Hi @sontek, thanks for the pull request. I'll be able to take a deeper look at this tomorrow. We've already decided not to support 2.6, so the fact that it's still in tox is an error. We're very close to merging a complete overhaul of the Producer class, after which supporting python 3 will be my primary focus. I think it's important to get that PR merged first so we can update this branch to make it py3 compatible. We also need to figure out a reasonable workflow for running tests under 2.7 and 3 to make sure future code remains compatible with both, so if you have any thoughts on that, they're quite welcome.

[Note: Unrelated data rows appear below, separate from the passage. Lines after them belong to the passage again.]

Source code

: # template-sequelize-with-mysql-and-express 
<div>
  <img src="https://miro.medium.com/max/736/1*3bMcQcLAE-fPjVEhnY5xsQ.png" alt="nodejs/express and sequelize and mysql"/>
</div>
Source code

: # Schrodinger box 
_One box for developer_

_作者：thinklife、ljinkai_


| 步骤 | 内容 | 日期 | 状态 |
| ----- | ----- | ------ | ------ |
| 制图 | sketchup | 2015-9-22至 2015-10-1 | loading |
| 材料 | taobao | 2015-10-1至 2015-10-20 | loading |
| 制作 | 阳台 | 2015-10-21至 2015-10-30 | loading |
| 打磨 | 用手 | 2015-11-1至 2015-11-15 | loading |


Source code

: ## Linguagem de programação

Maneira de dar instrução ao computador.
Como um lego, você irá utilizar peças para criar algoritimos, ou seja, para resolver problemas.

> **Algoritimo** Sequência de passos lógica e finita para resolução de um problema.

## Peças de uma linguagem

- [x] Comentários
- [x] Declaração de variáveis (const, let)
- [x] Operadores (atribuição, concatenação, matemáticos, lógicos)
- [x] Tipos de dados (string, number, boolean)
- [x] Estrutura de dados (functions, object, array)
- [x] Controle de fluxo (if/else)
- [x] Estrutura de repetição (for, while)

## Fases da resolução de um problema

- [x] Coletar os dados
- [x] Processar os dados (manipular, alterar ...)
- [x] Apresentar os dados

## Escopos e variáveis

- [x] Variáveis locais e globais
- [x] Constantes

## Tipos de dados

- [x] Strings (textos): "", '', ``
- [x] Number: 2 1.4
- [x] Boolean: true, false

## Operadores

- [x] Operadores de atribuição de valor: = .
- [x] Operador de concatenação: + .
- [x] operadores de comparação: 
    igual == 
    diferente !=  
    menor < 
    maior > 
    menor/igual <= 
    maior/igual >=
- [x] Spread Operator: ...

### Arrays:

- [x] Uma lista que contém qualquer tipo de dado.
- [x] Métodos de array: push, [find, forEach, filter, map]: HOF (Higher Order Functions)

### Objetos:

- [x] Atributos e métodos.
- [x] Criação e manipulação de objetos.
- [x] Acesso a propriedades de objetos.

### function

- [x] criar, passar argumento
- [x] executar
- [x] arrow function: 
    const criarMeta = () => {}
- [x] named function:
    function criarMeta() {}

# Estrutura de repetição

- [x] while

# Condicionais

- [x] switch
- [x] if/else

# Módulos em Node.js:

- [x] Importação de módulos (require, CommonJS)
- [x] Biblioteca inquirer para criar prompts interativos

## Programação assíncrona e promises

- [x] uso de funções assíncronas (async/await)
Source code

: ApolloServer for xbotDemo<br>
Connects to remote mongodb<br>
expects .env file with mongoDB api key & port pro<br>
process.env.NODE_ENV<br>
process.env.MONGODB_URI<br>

@emmettbutler emmettbutler mentioned this pull request Aug 20, 2015
@emmettbutler
Copy link
Contributor

Now that #277 has been merged, this branch can be updated to make Producer compatible with python 3. @sontek, are you interested in helping out with that?

@sontek
Copy link
Contributor Author

sontek commented Aug 21, 2015

@emmett9001 Yeah, I'll fix it up

@vortec
Copy link
Contributor

vortec commented Aug 26, 2015

Thanks @sontek for your work!

@sontek
Copy link
Contributor Author

sontek commented Aug 27, 2015

@vortec @emmett9001 Just pushed the fix that fixes everything from that latest big merge. Its back down to just the same test failure on gzip as it was having before. So its pretty close to being ready

@sontek
Copy link
Contributor Author

sontek commented Aug 27, 2015

tests/pykafka/test_protocol.py::TestFetchAPI::test_gzip_decompression FAILED

Thats the only failure I'm seeing

@yungchin
Copy link
Contributor

Wow - that's a massive amount of work, kudos!!
Only had a brief look at the failing test just yet - I think it might be that msg needs to be bytes, not str?

@sontek
Copy link
Contributor Author

sontek commented Aug 27, 2015

@yungchin Yeah but I built everything else to support not passing bytes and having it just figure it out, thats the one test that fails with those checks in place. Switching it to bytes fixes it but I feel like we shouldn't have to =)

@emmettbutler
Copy link
Contributor

@yungchin @sontek how are you running the tests under multiple python interpreters? tox fails for me once it tries to install python-snappy under 3.4. Ever run into this? https://gist.github.com/emmett9001/ac5dae34fc6239f4dafd

@sontek
Copy link
Contributor Author

sontek commented Aug 27, 2015

@emmett9001 I'm just running tox -e py34 whats the error you are getting with snappy?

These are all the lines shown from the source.